Take a snapshot of the current results of Wisconsin’s food and agricultural system for a moment:
-Wisconsin exported $406 million worth of dairy products in 2024.
-It exported even more ($484 million) “Sauces and Yeasts” that year.
-In 2022, Wisconsin had almost 8% of its cropland in cover crops -the highest percentage in the nation. The national percentage was 4.7%.
-Wisconsin has reduced phosphorus contamination but nitrate contamination in surface and ground water has increased.
-Wisconsin Farm bankruptcy rose 46% in 2025
-Wisconsin Lost 10% of its farms and 30% of its dairies from 2017 to 2022.
Those stats reflect a tiny sample of results of our food and agricultural system.
(If you know where to find more updated statistics, let me know)
Seeing systems also works at much smaller scales. My farm is organic in practices, though not certified. In some fields, in some years, Canada Thistle shows up. I used to fight the thistle –weed-hooking individual plants out of fields, timed mowing, and even disking under field peas infested with thistle and drilling sorghum-sudangrass instead. But the thistle wasn’t the problem. Thistle was a result of my system. The real problem was that I inadvertently created the conditions for thistle to thrive in the first place. Understanding that helped me decouple from fighting thistle -a symptom- to examining the conditions my management created for it to thrive in the first place.

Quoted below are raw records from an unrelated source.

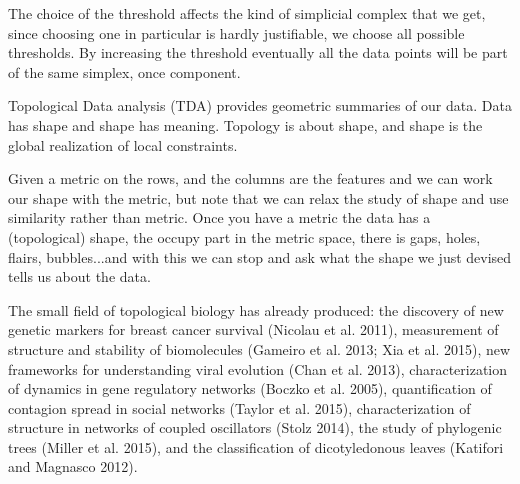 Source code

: \documentclass[onecollarge,runningheads]{svjour2}
\begin{document}
The choice of the threshold affects the kind of simplicial complex that we get, since choosing one in particular is hardly justifiable, we choose all possible thresholds. By increasing the threshold eventually all the data points will be part of the same simplex, once component.

Topological Data analysis (TDA) provides geometric summaries of our data. Data has shape and shape has meaning.
Topology is about shape, and shape is the global realization of local constraints. %

Given a metric on the rows, and the columns are the features and we can work our shape with the metric, but note that we can relax the study of shape and use similarity rather than metric.
Once you have a metric the data has a (topological) shape, the occupy part in the metric space, there is gaps, holes, flairs, bubbles...and with this we can stop and ask what the shape we just devised tells us about the data.

The small field of topological biology has already produced: the discovery of new genetic markers for breast cancer survival (Nicolau et al. 2011), measurement of structure and stability of biomolecules (Gameiro et al. 2013; Xia et al. 2015), new frameworks for understanding viral evolution (Chan et al. 2013), characterization of dynamics in gene regulatory networks (Boczko et al. 2005), quantification of contagion spread in social networks (Taylor et al. 2015), characterization of structure in networks of coupled oscillators (Stolz 2014), the study of phylogenic trees (Miller et al. 2015), and the classification of dicotyledonous leaves (Katifori and Magnasco 2012).
\end{document}
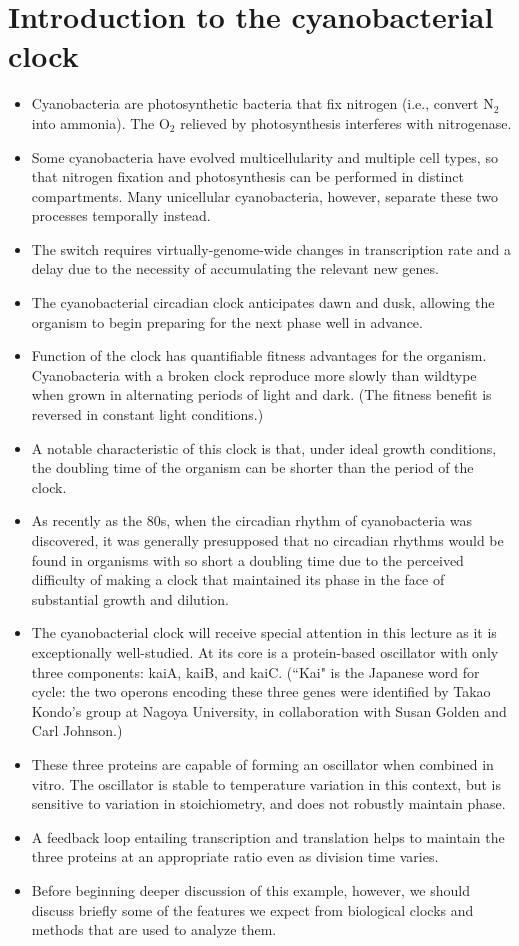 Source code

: \documentclass{article}
\begin{document}
\section*{Introduction to the cyanobacterial clock}
\begin{itemize}
\item Cyanobacteria are photosynthetic bacteria that fix nitrogen (i.e., convert N$_2$ into ammonia). The O$_2$ relieved by photosynthesis interferes with nitrogenase.
\item Some cyanobacteria have evolved multicellularity and multiple cell types, so that nitrogen fixation and photosynthesis can be performed in distinct compartments. Many unicellular cyanobacteria, however, separate these two processes temporally instead.
\item The switch requires virtually-genome-wide changes in transcription rate and a delay due to the necessity of accumulating the relevant new genes.
\item The cyanobacterial circadian clock anticipates dawn and dusk, allowing the organism to begin preparing for the next phase well in advance.
\item Function of the clock has quantifiable fitness advantages for the organism. Cyanobacteria with a broken clock reproduce more slowly than wildtype when grown in alternating periods of light and dark. (The fitness benefit is reversed in constant light conditions.)
\item A notable characteristic of this clock is that, under ideal growth conditions, the doubling time of the organism can be shorter than the period of the clock.
\item As recently as the 80s, when the circadian rhythm of cyanobacteria was discovered, it was generally presupposed that no circadian rhythms would be found in organisms with so short a doubling time due to the perceived difficulty of making a clock that maintained its phase in the face of substantial growth and dilution.
\item The cyanobacterial clock will receive special attention in this lecture as it is exceptionally well-studied. At its core is a protein-based oscillator with only three components: kaiA, kaiB, and kaiC. (``Kai" is the Japanese word for cycle: the two operons encoding these three genes were identified by Takao Kondo's group at Nagoya University, in collaboration with Susan Golden and Carl Johnson.)
\item These three proteins are capable of forming an oscillator when combined in vitro. The oscillator is stable to temperature variation in this context, but is sensitive to variation in stoichiometry, and does not robustly maintain phase.
\item A feedback loop entailing transcription and translation helps to maintain the three proteins at an appropriate ratio even as division time varies.
\item Before beginning deeper discussion of this example, however, we should discuss briefly some of the features we expect from biological clocks and methods that are used to analyze them.
\end{itemize}
\end{document}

Why is seeing the system through its results so critical?
It shifts us from trying to solve problems we thought were side effects to seeing -and admitting that we may be causing- the conditions that fostered the problems we see. None of us is outside of systems. We are all active participants, whether we intend to be or not.
Take a moment to note the results of the larger system you work in as well as the results in a much smaller system in your life.
What are all the results you see? What does the system do?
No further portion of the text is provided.